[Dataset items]

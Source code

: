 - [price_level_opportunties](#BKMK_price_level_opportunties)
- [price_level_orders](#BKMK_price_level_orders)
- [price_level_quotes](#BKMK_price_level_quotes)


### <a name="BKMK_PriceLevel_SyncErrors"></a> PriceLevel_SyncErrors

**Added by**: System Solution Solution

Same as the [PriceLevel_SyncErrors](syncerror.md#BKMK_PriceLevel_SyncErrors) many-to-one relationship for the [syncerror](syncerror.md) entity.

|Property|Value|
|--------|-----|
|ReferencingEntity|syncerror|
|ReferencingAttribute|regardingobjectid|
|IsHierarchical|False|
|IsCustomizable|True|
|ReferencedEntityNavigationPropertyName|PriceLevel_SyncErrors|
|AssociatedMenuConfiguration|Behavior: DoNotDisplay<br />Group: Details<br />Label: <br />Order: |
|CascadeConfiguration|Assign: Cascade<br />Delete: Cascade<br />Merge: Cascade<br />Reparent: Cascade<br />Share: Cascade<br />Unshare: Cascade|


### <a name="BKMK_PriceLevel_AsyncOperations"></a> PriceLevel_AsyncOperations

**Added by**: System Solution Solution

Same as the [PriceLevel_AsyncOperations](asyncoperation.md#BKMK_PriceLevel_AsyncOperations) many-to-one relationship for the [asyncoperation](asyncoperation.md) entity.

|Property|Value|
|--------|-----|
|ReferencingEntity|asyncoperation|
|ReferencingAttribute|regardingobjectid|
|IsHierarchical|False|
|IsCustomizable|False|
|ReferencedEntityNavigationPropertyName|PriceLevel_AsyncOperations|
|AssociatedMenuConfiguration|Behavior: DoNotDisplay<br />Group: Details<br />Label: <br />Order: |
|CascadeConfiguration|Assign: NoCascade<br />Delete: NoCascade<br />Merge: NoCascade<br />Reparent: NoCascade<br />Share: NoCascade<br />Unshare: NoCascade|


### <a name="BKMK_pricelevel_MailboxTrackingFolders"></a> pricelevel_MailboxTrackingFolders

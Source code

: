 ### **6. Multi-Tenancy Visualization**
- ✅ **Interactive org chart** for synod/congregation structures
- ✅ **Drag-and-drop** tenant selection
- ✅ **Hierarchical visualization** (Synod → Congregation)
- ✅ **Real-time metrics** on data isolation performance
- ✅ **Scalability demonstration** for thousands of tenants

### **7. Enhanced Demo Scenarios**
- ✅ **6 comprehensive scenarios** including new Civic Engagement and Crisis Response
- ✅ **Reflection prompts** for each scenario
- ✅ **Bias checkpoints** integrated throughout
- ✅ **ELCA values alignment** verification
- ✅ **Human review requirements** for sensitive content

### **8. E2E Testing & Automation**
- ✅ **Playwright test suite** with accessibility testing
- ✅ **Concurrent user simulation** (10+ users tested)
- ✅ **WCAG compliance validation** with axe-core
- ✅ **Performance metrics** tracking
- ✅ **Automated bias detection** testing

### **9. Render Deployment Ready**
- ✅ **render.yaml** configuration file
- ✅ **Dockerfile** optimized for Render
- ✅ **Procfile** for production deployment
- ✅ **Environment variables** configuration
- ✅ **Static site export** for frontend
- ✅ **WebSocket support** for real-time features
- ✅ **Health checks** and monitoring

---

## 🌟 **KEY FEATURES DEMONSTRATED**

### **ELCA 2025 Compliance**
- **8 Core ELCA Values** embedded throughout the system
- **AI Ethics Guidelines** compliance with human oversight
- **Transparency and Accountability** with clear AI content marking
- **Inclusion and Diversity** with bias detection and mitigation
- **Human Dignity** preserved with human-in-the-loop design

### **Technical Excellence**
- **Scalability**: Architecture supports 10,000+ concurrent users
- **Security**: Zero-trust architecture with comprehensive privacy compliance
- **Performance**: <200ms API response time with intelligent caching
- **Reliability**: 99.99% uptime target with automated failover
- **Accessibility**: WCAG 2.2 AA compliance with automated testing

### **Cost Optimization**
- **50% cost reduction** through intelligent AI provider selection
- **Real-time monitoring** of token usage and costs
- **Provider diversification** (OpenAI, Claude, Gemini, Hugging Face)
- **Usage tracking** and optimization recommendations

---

- TASK TO COMPLETE
The complete data is to be transcribed verbatim.

- RESPONSE AREA
Source code

: - [price_level_opportunties](#BKMK_price_level_opportunties)
- [price_level_orders](#BKMK_price_level_orders)
- [price_level_quotes](#BKMK_price_level_quotes)


### <a name="BKMK_PriceLevel_SyncErrors"></a> PriceLevel_SyncErrors

**Added by**: System Solution Solution

Same as the [PriceLevel_SyncErrors](syncerror.md#BKMK_PriceLevel_SyncErrors) many-to-one relationship for the [syncerror](syncerror.md) entity.

|Property|Value|
|--------|-----|
|ReferencingEntity|syncerror|
|ReferencingAttribute|regardingobjectid|
|IsHierarchical|False|
|IsCustomizable|True|
|ReferencedEntityNavigationPropertyName|PriceLevel_SyncErrors|
|AssociatedMenuConfiguration|Behavior: DoNotDisplay<br />Group: Details<br />Label: <br />Order: |
|CascadeConfiguration|Assign: Cascade<br />Delete: Cascade<br />Merge: Cascade<br />Reparent: Cascade<br />Share: Cascade<br />Unshare: Cascade|


### <a name="BKMK_PriceLevel_AsyncOperations"></a> PriceLevel_AsyncOperations

**Added by**: System Solution Solution

Same as the [PriceLevel_AsyncOperations](asyncoperation.md#BKMK_PriceLevel_AsyncOperations) many-to-one relationship for the [asyncoperation](asyncoperation.md) entity.

|Property|Value|
|--------|-----|
|ReferencingEntity|asyncoperation|
|ReferencingAttribute|regardingobjectid|
|IsHierarchical|False|
|IsCustomizable|False|
|ReferencedEntityNavigationPropertyName|PriceLevel_AsyncOperations|
|AssociatedMenuConfiguration|Behavior: DoNotDisplay<br />Group: Details<br />Label: <br />Order: |
|CascadeConfiguration|Assign: NoCascade<br />Delete: NoCascade<br />Merge: NoCascade<br />Reparent: NoCascade<br />Share: NoCascade<br />Unshare: NoCascade|


### <a name="BKMK_pricelevel_MailboxTrackingFolders"></a> pricelevel_MailboxTrackingFolders

Source code

: ### **6. Multi-Tenancy Visualization**
- ✅ **Interactive org chart** for synod/congregation structures
- ✅ **Drag-and-drop** tenant selection
- ✅ **Hierarchical visualization** (Synod → Congregation)
- ✅ **Real-time metrics** on data isolation performance
- ✅ **Scalability demonstration** for thousands of tenants

### **7. Enhanced Demo Scenarios**
- ✅ **6 comprehensive scenarios** including new Civic Engagement and Crisis Response
- ✅ **Reflection prompts** for each scenario
- ✅ **Bias checkpoints** integrated throughout
- ✅ **ELCA values alignment** verification
- ✅ **Human review requirements** for sensitive content

### **8. E2E Testing & Automation**
- ✅ **Playwright test suite** with accessibility testing
- ✅ **Concurrent user simulation** (10+ users tested)
- ✅ **WCAG compliance validation** with axe-core
- ✅ **Performance metrics** tracking
- ✅ **Automated bias detection** testing

### **9. Render Deployment Ready**
- ✅ **render.yaml** configuration file
- ✅ **Dockerfile** optimized for Render
- ✅ **Procfile** for production deployment
- ✅ **Environment variables** configuration
- ✅ **Static site export** for frontend
- ✅ **WebSocket support** for real-time features
- ✅ **Health checks** and monitoring

---

## 🌟 **KEY FEATURES DEMONSTRATED**

### **ELCA 2025 Compliance**
- **8 Core ELCA Values** embedded throughout the system
- **AI Ethics Guidelines** compliance with human oversight
- **Transparency and Accountability** with clear AI content marking
- **Inclusion and Diversity** with bias detection and mitigation
- **Human Dignity** preserved with human-in-the-loop design

### **Technical Excellence**
- **Scalability**: Architecture supports 10,000+ concurrent users
- **Security**: Zero-trust architecture with comprehensive privacy compliance
- **Performance**: <200ms API response time with intelligent caching
- **Reliability**: 99.99% uptime target with automated failover
- **Accessibility**: WCAG 2.2 AA compliance with automated testing

### **Cost Optimization**
- **50% cost reduction** through intelligent AI provider selection
- **Real-time monitoring** of token usage and costs
- **Provider diversification** (OpenAI, Claude, Gemini, Hugging Face)
- **Usage tracking** and optimization recommendations

---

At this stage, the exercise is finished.